[[ Material for this exercise, beginning ]]
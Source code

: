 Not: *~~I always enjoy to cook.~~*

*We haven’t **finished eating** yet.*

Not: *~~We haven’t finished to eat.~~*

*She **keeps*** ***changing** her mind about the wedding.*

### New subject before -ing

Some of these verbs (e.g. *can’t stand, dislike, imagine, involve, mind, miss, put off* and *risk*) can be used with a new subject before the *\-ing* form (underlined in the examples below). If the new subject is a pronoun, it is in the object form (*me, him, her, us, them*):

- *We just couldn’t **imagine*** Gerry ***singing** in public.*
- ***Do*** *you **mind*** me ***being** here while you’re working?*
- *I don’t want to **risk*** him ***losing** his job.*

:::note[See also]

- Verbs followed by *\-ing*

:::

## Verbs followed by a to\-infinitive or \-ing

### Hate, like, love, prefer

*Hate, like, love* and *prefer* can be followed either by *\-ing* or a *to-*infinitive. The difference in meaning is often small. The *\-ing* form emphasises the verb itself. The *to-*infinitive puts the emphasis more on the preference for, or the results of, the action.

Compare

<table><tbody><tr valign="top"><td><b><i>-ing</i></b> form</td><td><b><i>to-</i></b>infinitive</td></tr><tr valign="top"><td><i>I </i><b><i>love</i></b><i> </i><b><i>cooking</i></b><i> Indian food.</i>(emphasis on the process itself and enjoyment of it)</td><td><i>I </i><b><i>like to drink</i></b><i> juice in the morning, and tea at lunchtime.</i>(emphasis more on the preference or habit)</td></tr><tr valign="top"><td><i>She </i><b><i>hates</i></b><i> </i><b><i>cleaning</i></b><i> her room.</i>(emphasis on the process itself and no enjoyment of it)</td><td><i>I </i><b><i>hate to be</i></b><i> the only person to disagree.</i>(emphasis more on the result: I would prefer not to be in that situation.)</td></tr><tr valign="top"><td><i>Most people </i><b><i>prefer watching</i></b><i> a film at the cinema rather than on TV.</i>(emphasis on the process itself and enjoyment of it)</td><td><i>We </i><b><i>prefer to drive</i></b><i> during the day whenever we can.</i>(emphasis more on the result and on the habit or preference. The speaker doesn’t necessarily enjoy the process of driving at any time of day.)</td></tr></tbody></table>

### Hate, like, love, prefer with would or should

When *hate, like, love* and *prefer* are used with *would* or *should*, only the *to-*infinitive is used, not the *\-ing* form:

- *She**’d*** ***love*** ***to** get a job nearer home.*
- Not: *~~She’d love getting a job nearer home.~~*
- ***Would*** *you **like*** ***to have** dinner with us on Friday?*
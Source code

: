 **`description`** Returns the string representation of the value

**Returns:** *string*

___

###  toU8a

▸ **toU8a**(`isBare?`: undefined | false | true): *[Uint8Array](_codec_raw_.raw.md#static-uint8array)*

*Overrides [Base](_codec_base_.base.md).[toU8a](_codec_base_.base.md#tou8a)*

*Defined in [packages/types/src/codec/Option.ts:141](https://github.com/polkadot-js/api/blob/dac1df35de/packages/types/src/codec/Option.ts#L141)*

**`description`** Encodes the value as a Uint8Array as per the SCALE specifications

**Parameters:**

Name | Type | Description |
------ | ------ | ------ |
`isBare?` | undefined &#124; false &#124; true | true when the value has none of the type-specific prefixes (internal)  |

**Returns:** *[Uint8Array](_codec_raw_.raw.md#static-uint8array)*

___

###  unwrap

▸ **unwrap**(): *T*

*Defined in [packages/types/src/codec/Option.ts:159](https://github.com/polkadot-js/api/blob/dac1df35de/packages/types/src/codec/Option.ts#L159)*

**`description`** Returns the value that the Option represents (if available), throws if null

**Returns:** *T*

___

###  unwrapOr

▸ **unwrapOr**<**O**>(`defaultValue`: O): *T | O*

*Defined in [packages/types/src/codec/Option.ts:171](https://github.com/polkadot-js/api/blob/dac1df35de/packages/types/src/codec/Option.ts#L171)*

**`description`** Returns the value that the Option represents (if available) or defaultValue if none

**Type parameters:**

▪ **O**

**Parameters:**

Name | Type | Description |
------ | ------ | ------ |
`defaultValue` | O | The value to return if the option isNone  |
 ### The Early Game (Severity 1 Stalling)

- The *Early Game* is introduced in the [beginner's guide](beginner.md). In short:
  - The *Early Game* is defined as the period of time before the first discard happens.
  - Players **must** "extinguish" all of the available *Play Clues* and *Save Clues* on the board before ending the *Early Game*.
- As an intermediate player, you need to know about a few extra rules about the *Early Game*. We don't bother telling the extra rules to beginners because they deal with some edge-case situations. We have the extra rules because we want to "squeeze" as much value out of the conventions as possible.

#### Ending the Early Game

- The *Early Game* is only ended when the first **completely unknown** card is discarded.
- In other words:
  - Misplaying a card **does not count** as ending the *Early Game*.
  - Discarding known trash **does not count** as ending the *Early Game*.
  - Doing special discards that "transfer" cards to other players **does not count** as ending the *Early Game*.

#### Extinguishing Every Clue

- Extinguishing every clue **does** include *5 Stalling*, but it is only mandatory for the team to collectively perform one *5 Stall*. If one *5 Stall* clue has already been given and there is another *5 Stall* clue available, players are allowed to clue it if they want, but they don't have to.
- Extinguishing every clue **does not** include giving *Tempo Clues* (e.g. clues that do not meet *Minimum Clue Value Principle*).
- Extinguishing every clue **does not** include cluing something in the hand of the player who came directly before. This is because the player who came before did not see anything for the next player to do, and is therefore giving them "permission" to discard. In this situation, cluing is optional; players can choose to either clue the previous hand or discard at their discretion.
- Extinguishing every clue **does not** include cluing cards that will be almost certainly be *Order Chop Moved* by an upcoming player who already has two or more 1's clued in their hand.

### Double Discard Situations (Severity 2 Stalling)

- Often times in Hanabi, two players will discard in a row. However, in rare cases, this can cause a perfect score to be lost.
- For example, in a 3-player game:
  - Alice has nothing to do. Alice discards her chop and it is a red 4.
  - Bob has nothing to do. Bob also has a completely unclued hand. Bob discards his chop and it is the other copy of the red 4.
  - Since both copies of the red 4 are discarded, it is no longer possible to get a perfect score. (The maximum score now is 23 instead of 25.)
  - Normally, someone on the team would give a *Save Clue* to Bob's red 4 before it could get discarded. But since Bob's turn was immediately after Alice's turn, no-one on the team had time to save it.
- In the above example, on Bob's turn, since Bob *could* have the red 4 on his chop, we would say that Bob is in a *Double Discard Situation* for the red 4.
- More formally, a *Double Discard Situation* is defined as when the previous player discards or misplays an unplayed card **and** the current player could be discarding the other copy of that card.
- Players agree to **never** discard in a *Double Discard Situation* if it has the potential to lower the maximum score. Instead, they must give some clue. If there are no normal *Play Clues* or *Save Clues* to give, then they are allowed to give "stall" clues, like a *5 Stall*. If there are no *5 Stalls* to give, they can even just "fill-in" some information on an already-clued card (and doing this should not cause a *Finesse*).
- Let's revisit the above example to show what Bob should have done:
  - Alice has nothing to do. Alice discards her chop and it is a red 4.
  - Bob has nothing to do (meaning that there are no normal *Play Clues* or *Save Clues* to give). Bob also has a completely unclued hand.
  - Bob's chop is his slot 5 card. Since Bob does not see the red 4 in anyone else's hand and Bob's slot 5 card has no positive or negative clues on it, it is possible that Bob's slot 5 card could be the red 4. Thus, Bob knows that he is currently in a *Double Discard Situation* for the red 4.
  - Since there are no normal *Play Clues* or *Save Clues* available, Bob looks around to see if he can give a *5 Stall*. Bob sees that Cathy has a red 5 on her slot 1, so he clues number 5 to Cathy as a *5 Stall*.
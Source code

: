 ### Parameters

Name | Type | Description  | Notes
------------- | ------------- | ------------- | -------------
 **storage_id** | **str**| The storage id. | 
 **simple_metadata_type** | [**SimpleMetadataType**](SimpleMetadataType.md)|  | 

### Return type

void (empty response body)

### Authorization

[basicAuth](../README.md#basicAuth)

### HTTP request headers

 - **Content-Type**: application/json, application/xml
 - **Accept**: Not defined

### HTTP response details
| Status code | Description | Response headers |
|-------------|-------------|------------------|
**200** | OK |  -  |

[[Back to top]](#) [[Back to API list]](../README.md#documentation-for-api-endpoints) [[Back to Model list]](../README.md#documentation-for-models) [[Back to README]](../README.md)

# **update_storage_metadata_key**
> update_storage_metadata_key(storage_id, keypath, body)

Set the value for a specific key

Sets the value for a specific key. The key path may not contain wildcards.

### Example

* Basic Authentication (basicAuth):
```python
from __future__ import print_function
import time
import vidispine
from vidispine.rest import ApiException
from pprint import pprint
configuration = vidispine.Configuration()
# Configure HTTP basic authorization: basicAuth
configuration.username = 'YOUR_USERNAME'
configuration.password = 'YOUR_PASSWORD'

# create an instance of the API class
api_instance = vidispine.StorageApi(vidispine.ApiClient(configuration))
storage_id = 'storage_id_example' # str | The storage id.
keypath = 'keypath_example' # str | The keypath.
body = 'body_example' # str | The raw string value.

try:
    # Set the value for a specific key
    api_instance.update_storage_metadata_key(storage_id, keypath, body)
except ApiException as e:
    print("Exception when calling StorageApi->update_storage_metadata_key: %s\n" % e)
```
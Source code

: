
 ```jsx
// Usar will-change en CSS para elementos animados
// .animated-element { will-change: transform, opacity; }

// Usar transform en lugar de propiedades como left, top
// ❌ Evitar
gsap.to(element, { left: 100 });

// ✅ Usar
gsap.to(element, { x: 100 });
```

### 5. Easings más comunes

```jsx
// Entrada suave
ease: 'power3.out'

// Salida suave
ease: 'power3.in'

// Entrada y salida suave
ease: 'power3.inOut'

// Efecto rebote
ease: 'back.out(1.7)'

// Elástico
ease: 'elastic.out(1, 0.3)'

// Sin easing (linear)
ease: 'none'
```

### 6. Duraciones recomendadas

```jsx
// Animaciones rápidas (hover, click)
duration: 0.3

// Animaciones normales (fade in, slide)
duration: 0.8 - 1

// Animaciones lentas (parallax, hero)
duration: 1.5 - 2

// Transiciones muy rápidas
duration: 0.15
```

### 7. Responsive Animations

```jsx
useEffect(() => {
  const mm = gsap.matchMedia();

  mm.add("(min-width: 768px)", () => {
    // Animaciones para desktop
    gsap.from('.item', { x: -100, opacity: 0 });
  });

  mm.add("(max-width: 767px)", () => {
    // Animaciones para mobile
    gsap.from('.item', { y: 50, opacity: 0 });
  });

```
[[ Material for this exercise, end ]]
**What needs to be done**. When the line with "- The *Early Game* is only" is reached in the data above, start copying there, and copy each line exactly until the line with "- For example, in" has been copied; copy nothing else.

**Reply to the exercise**.
- The *Early Game* is only ended when the first **completely unknown** card is discarded.
- In other words:
  - Misplaying a card **does not count** as ending the *Early Game*.
  - Discarding known trash **does not count** as ending the *Early Game*.
  - Doing special discards that "transfer" cards to other players **does not count** as ending the *Early Game*.

#### Extinguishing Every Clue

- Extinguishing every clue **does** include *5 Stalling*, but it is only mandatory for the team to collectively perform one *5 Stall*. If one *5 Stall* clue has already been given and there is another *5 Stall* clue available, players are allowed to clue it if they want, but they don't have to.
- Extinguishing every clue **does not** include giving *Tempo Clues* (e.g. clues that do not meet *Minimum Clue Value Principle*).
- Extinguishing every clue **does not** include cluing something in the hand of the player who came directly before. This is because the player who came before did not see anything for the next player to do, and is therefore giving them "permission" to discard. In this situation, cluing is optional; players can choose to either clue the previous hand or discard at their discretion.
- Extinguishing every clue **does not** include cluing cards that will be almost certainly be *Order Chop Moved* by an upcoming player who already has two or more 1's clued in their hand.

### Double Discard Situations (Severity 2 Stalling)

- Often times in Hanabi, two players will discard in a row. However, in rare cases, this can cause a perfect score to be lost.
- For example, in a 3-player game:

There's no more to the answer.